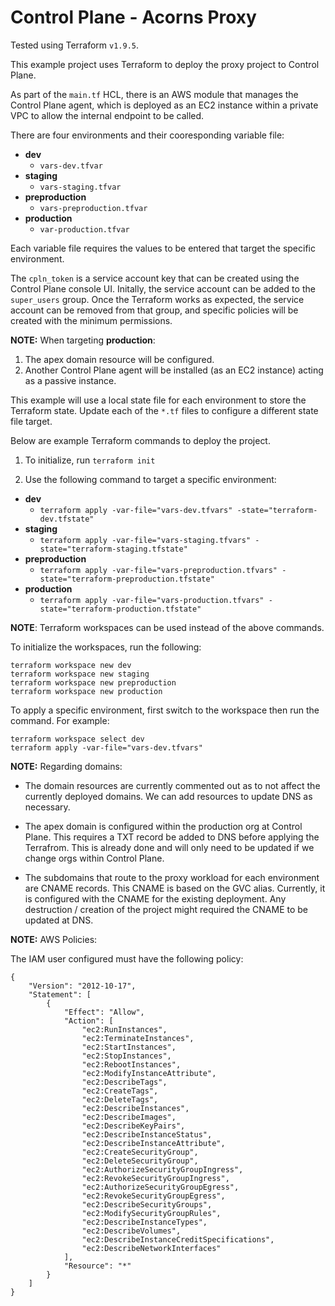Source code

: # Control Plane - Acorns Proxy

Tested using Terraform `v1.9.5`.

This example project uses Terraform to deploy the proxy project to Control Plane.

As part of the `main.tf` HCL, there is an AWS module that manages the Control Plane agent, which is deployed as an EC2 instance within a private VPC to allow the internal endpoint to be called.

There are four environments and their cooresponding variable file:

- **dev**
  - `vars-dev.tfvar`
- **staging**
  - `vars-staging.tfvar`
- **preproduction**
  - `vars-preproduction.tfvar`
- **production**
  - `var-production.tfvar`

Each variable file requires the values to be entered that target the specific environment.

The `cpln_token` is a service account key that can be created using the Control Plane console UI. Initally, the service account can be added to the `super_users` group. Once the Terraform works as expected, the service account can be removed from that group, and
specific policies will be created with the minimum permissions.

**NOTE:** When targeting **production**:

1. The apex domain resource will be configured.
2. Another Control Plane agent will be installed (as an EC2 instance) acting as a
   passive instance.

This example will use a local state file for each environment
to store the Terraform state. Update each of the `*.tf` files to configure a different
state file target.

Below are example Terraform commands to deploy the project.

1. To initialize, run `terraform init`

2. Use the following command to target a specific environment:

- **dev**
  - `terraform apply -var-file="vars-dev.tfvars" -state="terraform-dev.tfstate"`
- **staging**
  - `terraform apply -var-file="vars-staging.tfvars" -state="terraform-staging.tfstate"`
- **preproduction**
  - `terraform apply -var-file="vars-preproduction.tfvars" -state="terraform-preproduction.tfstate"`
- **production**
  - `terraform apply -var-file="vars-production.tfvars" -state="terraform-production.tfstate"`

**NOTE**:
Terraform workspaces can be used instead of the above commands.

To initialize the workspaces, run the following:

```
terraform workspace new dev
terraform workspace new staging
terraform workspace new preproduction
terraform workspace new production
```

To apply a specific environment, first switch to the workspace then run the command.
For example:

```
terraform workspace select dev
terraform apply -var-file="vars-dev.tfvars"
```

**NOTE:** Regarding domains:

- The domain resources are currently commented out as to not affect the currently deployed domains. We can add resources to update DNS as necessary.

- The apex domain is configured within the production org at Control Plane. This requires
  a TXT record be added to DNS before applying the Terrafrom. This is already done and will only need to be updated if we change orgs within Control Plane.

- The subdomains that route to the proxy workload for each environment
  are CNAME records. This CNAME is based on the GVC alias. Currently, it is configured
  with the CNAME for the existing deployment. Any destruction / creation of the project
  might required the CNAME to be updated at DNS.

**NOTE:** AWS Policies:

The IAM user configured must have the following policy:

```
{
    "Version": "2012-10-17",
    "Statement": [
        {
            "Effect": "Allow",
            "Action": [
                "ec2:RunInstances",
                "ec2:TerminateInstances",
                "ec2:StartInstances",
                "ec2:StopInstances",
                "ec2:RebootInstances",
                "ec2:ModifyInstanceAttribute",
                "ec2:DescribeTags",
                "ec2:CreateTags",
                "ec2:DeleteTags",
                "ec2:DescribeInstances",
                "ec2:DescribeImages",
                "ec2:DescribeKeyPairs",
                "ec2:DescribeInstanceStatus",
                "ec2:DescribeInstanceAttribute",
                "ec2:CreateSecurityGroup",
                "ec2:DeleteSecurityGroup",
                "ec2:AuthorizeSecurityGroupIngress",
                "ec2:RevokeSecurityGroupIngress",
                "ec2:AuthorizeSecurityGroupEgress",
                "ec2:RevokeSecurityGroupEgress",
                "ec2:DescribeSecurityGroups",
                "ec2:ModifySecurityGroupRules",
                "ec2:DescribeInstanceTypes",
                "ec2:DescribeVolumes",
                "ec2:DescribeInstanceCreditSpecifications",
                "ec2:DescribeNetworkInterfaces"
            ],
            "Resource": "*"
        }
    ]
}

```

### PROBLEM
Copy out the lines of the data where the word "This" can be found.

### RESPONSE TO THE EXERCISE
This example project uses Terraform to deploy the proxy project to Control Plane.
This example will use a local state file for each environment
- The apex domain is configured within the production org at Control Plane. This requires
  a TXT record be added to DNS before applying the Terrafrom. This is already done and will only need to be updated if we change orgs within Control Plane.
  are CNAME records. This CNAME is based on the GVC alias. Currently, it is configured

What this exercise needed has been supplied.